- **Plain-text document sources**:

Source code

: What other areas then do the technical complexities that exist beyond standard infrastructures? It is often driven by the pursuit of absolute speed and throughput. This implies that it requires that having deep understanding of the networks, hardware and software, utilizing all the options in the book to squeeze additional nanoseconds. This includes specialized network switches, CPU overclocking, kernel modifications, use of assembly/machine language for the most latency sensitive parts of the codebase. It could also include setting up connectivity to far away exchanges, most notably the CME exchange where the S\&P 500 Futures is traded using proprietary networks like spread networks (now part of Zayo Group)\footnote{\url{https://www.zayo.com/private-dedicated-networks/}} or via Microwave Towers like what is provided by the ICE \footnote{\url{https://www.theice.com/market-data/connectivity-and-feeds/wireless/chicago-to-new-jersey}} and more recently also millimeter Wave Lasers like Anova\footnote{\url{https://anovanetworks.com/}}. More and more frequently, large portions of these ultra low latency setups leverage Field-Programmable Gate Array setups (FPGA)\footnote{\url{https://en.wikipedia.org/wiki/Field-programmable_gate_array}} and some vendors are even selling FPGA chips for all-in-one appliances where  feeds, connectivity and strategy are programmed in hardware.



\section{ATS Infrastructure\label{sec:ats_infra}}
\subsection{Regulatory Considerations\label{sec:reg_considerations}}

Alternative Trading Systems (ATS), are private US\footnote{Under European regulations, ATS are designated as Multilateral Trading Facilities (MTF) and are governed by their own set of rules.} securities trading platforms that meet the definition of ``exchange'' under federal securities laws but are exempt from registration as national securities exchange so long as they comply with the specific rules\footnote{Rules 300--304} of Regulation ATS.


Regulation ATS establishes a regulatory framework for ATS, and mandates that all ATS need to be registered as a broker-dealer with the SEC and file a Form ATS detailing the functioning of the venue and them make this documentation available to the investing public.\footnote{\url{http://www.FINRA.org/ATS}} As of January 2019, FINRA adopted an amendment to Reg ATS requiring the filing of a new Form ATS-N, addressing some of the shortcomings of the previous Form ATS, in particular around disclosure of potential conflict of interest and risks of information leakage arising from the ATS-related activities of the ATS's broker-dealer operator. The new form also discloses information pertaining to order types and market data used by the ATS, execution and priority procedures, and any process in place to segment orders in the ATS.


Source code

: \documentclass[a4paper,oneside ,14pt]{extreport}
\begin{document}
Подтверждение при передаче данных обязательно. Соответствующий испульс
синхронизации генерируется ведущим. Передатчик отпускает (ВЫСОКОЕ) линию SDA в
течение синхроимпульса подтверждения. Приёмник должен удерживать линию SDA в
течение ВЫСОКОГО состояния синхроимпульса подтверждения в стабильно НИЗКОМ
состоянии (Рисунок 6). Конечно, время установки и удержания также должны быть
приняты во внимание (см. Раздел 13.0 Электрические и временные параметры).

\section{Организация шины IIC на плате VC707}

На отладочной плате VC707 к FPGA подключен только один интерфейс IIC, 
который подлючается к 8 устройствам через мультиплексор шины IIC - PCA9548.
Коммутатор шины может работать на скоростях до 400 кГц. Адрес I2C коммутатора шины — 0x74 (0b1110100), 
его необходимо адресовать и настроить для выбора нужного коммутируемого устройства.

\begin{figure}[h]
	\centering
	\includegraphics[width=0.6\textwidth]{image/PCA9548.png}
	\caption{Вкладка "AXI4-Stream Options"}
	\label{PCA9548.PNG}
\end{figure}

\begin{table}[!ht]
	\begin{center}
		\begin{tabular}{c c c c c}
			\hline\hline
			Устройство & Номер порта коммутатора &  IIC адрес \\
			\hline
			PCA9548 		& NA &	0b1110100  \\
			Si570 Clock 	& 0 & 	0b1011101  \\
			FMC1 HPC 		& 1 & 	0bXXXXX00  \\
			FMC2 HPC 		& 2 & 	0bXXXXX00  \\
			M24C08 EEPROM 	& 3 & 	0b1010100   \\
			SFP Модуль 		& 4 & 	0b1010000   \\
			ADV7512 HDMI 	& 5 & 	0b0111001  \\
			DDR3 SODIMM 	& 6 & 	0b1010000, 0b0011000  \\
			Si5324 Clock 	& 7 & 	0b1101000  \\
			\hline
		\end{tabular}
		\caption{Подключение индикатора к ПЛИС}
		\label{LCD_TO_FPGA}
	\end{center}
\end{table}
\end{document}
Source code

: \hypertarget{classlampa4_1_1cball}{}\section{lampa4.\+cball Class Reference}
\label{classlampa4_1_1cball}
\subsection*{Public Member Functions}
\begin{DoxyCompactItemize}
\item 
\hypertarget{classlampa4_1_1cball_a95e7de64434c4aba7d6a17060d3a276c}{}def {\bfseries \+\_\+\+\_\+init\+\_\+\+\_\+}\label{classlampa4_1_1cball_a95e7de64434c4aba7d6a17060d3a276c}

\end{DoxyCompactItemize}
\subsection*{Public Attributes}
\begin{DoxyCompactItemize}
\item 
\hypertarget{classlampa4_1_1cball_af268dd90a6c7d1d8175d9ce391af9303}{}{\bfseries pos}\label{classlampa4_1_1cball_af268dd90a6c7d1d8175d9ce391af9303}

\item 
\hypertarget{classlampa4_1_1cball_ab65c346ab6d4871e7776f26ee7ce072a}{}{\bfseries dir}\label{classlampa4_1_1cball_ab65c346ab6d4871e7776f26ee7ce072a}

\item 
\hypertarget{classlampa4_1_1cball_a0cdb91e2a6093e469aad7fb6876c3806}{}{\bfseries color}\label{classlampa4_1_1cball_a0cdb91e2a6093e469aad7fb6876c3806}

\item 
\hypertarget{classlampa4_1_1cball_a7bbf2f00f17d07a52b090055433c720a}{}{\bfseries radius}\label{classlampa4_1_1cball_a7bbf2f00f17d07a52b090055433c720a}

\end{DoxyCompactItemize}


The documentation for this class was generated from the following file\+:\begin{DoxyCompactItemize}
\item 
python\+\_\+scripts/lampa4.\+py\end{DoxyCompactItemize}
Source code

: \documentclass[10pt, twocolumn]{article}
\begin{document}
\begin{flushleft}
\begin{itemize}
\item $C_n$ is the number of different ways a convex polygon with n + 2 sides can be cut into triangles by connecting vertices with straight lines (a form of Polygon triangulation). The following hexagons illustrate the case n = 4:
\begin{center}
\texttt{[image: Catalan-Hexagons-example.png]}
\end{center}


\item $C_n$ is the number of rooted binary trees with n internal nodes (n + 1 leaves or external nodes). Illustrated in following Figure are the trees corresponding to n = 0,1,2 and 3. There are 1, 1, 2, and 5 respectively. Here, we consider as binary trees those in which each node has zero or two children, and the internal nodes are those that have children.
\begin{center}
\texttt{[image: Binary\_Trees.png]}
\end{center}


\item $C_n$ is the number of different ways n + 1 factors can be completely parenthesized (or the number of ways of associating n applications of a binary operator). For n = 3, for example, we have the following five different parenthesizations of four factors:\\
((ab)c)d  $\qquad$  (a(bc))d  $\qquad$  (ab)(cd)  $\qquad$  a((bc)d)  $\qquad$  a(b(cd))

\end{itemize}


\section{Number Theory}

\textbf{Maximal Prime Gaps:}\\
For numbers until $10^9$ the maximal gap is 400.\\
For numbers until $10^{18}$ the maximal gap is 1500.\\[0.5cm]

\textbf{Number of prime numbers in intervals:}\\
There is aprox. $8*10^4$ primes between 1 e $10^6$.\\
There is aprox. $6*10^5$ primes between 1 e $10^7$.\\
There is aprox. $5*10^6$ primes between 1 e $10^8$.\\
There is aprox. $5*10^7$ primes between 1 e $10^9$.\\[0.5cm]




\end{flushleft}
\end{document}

- **What is required**: Go over the data and return every line that includes the word "textbf".

- **Result for this task**:
\textbf{Maximal Prime Gaps:}\\
\textbf{Number of prime numbers in intervals:}\\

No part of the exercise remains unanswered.